56 P. 171 | Or. | 1899
after making the foregoing statement of facts, delivered the opinion.
It is contended that, if the crops be regarded as part of the realty, no title thereto vested in defendant under the foreclosure proceedings until the sheriff’s deed was executed; that plaintiff, having planted them, was the owner thereof; and that defendant, having converted them to his own use, is liable for their value.
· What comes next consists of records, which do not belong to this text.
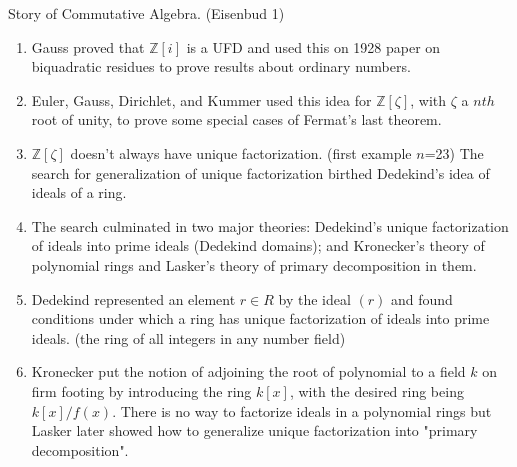 \begin{notes}
    Story of Commutative Algebra. (Eisenbud 1)
\end{notes}

\begin{enumerate}
    \item
          Gauss proved that $\mathbb{Z}[i]$ is a UFD and used this
          on 1928 paper on biquadratic residues to prove results about
          ordinary numbers.
    \item
          Euler, Gauss, Dirichlet, and Kummer used this idea for $\mathbb{Z}
              [\zeta]$, with $\zeta$ a $nth$ root of unity,
          to prove some special cases of Fermat's last theorem.
    \item
          $\mathbb{Z}[\zeta]$ doesn't always have unique factorization. (first example
          $n$=23) The search for generalization of unique factorization birthed Dedekind's
          idea of ideals of a ring.
    \item
          The search culminated in two major theories:
          Dedekind's unique factorization of ideals into prime ideals (Dedekind
          domains); and Kronecker's theory of polynomial rings and Lasker's theory
          of primary decomposition in them.
    \item
          Dedekind represented an element $r\in R$ by the ideal $(r)$ and found conditions
          under which a ring has unique factorization of ideals into prime ideals. (the ring
          of all integers in any number field)
    \item
          Kronecker put the notion of adjoining the root of polynomial to a field $k$ on firm footing
          by introducing the ring $k[x]$, with the desired ring being $k[x]/f(x)$. There is no way to
          factorize ideals in a polynomial rings but Lasker later showed how to generalize unique
          factorization into "primary decomposition".

\end{enumerate}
It will be observed, from the language quoted, that in England, if the vendee, under a contract for the purchase of real property, make default in the payment of the purchase money, the vendor may maintain a suit to cancel the contract, which is equivalent to a strict foreclosure. In Button v. Schroyer, 5 Wis. 598, it was held that a decree foreclosing a contract for the conveyance of real property, which ordered a sale of the premises, was erroneous, the court saying : “The proper decree in such cases is that the money due upon the contract be paid within such reasonable time as the court may direct, or that the vendee be foreclosed of his equity of redemption.” To the same effect is the case of Baker v. Beach, 15 Wis. 99. The justice of the rule, announced in England and followed in Wisconsin, may well be doubted, and particularly so when the vendor has received a large portion of. the purchase money; in which case equity would seem to demand that the premises be sold to satisfy the balance due on the contract, upon the payment of which the vendee should be entitled to the remainder of the money derived from such sale.
Affirmed.
Not:e. — In this connection see Security Savings Company v. Mackenzie, 38 Or. at pp. 212-214, and Gray v. Perry, 25 Or. at p. 6. — Reporter.